Westword’s August 28 Ratatat profile dips into a lengthy interview with Evan Mast, who makes up half the lineup of this electro/eclectic instrumental partnership. So take a long drink of the complete Q&A, accessible below.

Mast begins by detailing his background, including the important role his older brother, Eric, aka Portland, Oregon indie-label impresario E*Rock, played in his musical development – and vice versa. From there, he details his first encounters with fellow musician Mike Stroud; a subsequent meeting that led to the formation of Ratatat; the sudden blossoming of record-company interest even though the pair had only completed four songs (and never performed live) at the time; an in-concert baptism of fire, with Interpol officiating; the creative evolution from the first two Ratatat disc, which were mainly assembled in Mast’s bedroom, to LP3, a an XL Recordings CD cut in an old mansion loaded with vintage gear; and his contention that adding vocals to the group’s sound would detract rather than add to the effect.

After all, sometimes words get in the way.

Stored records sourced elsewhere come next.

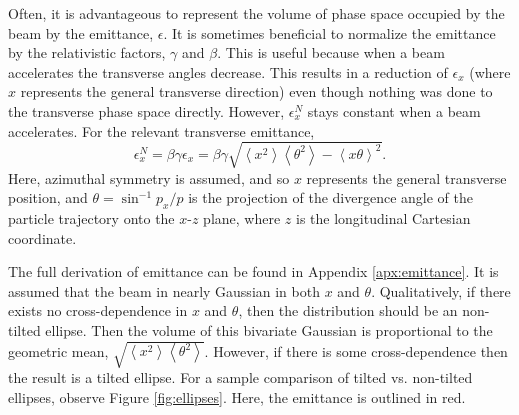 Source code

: Often, it is advantageous to represent the volume of phase space occupied by the beam by the emittance, $\epsilon$. It is sometimes beneficial to normalize the emittance by the relativistic factors, $\gamma$ and $\beta$. This is useful because when a beam accelerates the transverse angles decrease. This results in a  reduction of $\epsilon_x$ (where $x$ represents the general transverse direction) even though nothing was done to the transverse phase space directly. However, $\epsilon_x ^N$ stays constant when a beam accelerates. For the relevant transverse emittance,
%
\begin{equation}
\label{eqn:emittancedef}
\epsilon_x^N=\beta\gamma\epsilon_x=\beta\gamma\sqrt{\left<x^2\right>\left<\theta^2\right>-\left<x\theta\right>^2}.
\end{equation}
%
Here, azimuthal symmetry is assumed, and so $x$ represents the general transverse position, and $\theta =\sin^{-1} p_x/p$ is the projection of the divergence angle of the particle trajectory onto the $x$-$z$ plane, where $z$ is the longitudinal Cartesian coordinate. 

The full derivation of emittance can be found in Appendix \ref{apx:emittance}. It is assumed that the beam in nearly Gaussian in both $x$ and $\theta$. Qualitatively, if there exists no cross-dependence in $x$ and $\theta$, then the distribution should be an non-tilted ellipse. Then the volume of this bivariate Gaussian is proportional to the geometric mean, $\sqrt{\left<x^2\right>\left<\theta^2\right>}$. However, if there is some cross-dependence then the result is a tilted ellipse. For a sample comparison of tilted vs. non-tilted ellipses, observe Figure \ref{fig:ellipses}. Here, the emittance is outlined in red.

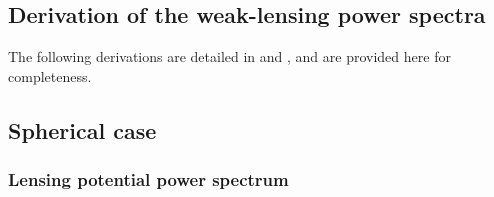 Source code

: \documentclass[fleqn,usenatbib]{mnras} %
\begin{document}
\begin{appendix}

\section{Derivation of the weak-lensing power spectra}
\label{sec:derivations_C}

The following derivations are detailed in \cite{2000PhRvD..62d3007H} and
\cite{2005PhRvD..72b3516C}, and are provided here for completeness.

\subsection{Spherical case}

\subsubsection{Lensing potential power spectrum}


\end{appendix}
\end{document}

Westword (Michael Roberts): There doesn’t seem to be a lot of biographical details out there about you, so I was hoping to fill in some of the gaps. You’re originally from Cleveland?

Evan Mast: Yeah, I grew up in Cleveland.

WW: Tell me about your family.

EM: I have an older brother and sister. My brother’s five years older and he works in music, too. My sister’s an artist. My parents are a little bit more strait-laced. My mom’s an accountant, my dad’s a salesman. They live in California now, but they were always really supportive of us getting into art. That’s kind of how it happened, I guess.

WW: Where do you think the artistic bent that the three of you took come from? Do you have a guess?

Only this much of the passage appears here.